Antifascismo oggi, ancora?

resistenza23_img.jpgViviamo in un paese strano e lo sappiamo, una paese, per fortuna inserito nella buona vecchia Europa, in cui accade che una amministrazione pubblica (Regione Lazio) finanzi un mausoleo dedicato a un criminale di guerra o che il presidente della Camera di Commercio di Forlì proponga di intitolare il locale aeroporto non ad Eulalia Torricelli ma a Benito Mussolini. Per non dire poi di Predappio dove da anni, sotto amministrazioni “democratiche” si assiste a sfilate, inni, camicie nere e fez intorno alla tomba del caro estinto, all’insegna dell’antico “pecunia non olet”.

Cose inconcepibili in paesi come Francia e Germania (provate ad andare in piazza a Monaco, alzare il braccio teso e gridare “Sieg Hiel!” e poi vedrete…). Qui è diverso.

Accadono questi episodi (ultimo in ordine di tempo la folla di saluti romani alle esequie di Rauti, amen) ed ecco, comprensibile reazione, spuntare comunicati di protesta, inviti alle autorità ad intervenire e simili. Bene, ottimo, ma forse non basta.

Non mi interessa, per ora, ragionare sul (neo)fascismo, preferisco fare qualche considerazione sulla “nostra” parte, quella antifascista.

Nel Documento redatto da ANPI e Istituto Cervi nel luglio scorso si parla di “un nuovo impegno e una nuova cultura antifascista”. Bene, partiamo da qui. Prima osservazione logica (e domanda): se ci vuole una nuova cultura antifascista è lecito pensare che quella “vecchia” non sia più adeguata. Bene, quale cultura vogliamo proporre per il futuro?

Seconda osservazione (e domanda): gli episodi sopra riferiti e cento altri, piccoli e grandi, ci fanno porre una domanda forse spiacevole ma reale dalla quale non si può sfuggire:perchè l’Italia non è antifascista? Perchè l’antifascismo non è diventata la koinè culturale della Repubblica?

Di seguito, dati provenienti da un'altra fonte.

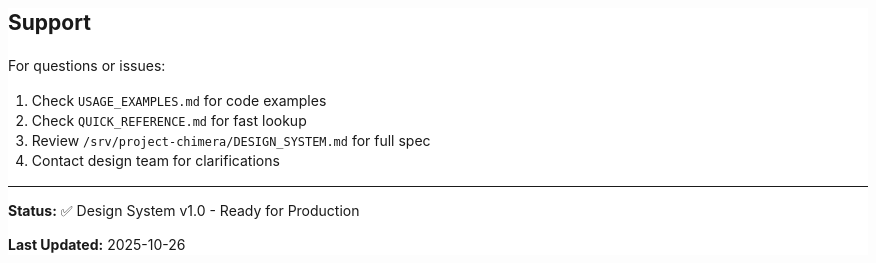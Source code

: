 
## Support

For questions or issues:
1. Check `USAGE_EXAMPLES.md` for code examples
2. Check `QUICK_REFERENCE.md` for fast lookup
3. Review `/srv/project-chimera/DESIGN_SYSTEM.md` for full spec
4. Contact design team for clarifications

---

**Status:** ✅ Design System v1.0 - Ready for Production

**Last Updated:** 2025-10-26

Ipotizzo, fra le tante, quattro risposte:


  1. Perché l’Italia è stata fascista, il fascismo ha saputo costruire un consenso, forgiare una cultura e una mentalità che si sono saldate con radici e legami profondi nella storia italiana. Alla vigilia dell’entrata in guerra l’antifascismo italiano ed europeo erano stati sconfitti, dalle politiche dei regimi e dall’accordo Molotov-Ribbentrop che aveva sancito l’allenaza fra nazismo e stalinismo. L’antifascismo viene “reintrodotto” dagli alleati dopo il 1942 come collante ideale nella lotta alle potenze dell’Asse. Residuale in Italia, paese invasore e poi sconfitto, l’antifascismo “seconda versione” e la Resistenza sono giocati come “alibi” per far dimenticare all’esterno, come all’interno, quanto noi italiani avevamo fatto nei vent’anni di regime.

  2. Perché la Resistenza non è stata un fenomeno nazionale, nè da un punto di vista geografico (il sud è stato liberato dagli alleati prima che potesse nascere un movimento di resistenza) che numerico (l’Italia non è stata l’Emilia e la stessa Emilia non è stata Reggio e Modena).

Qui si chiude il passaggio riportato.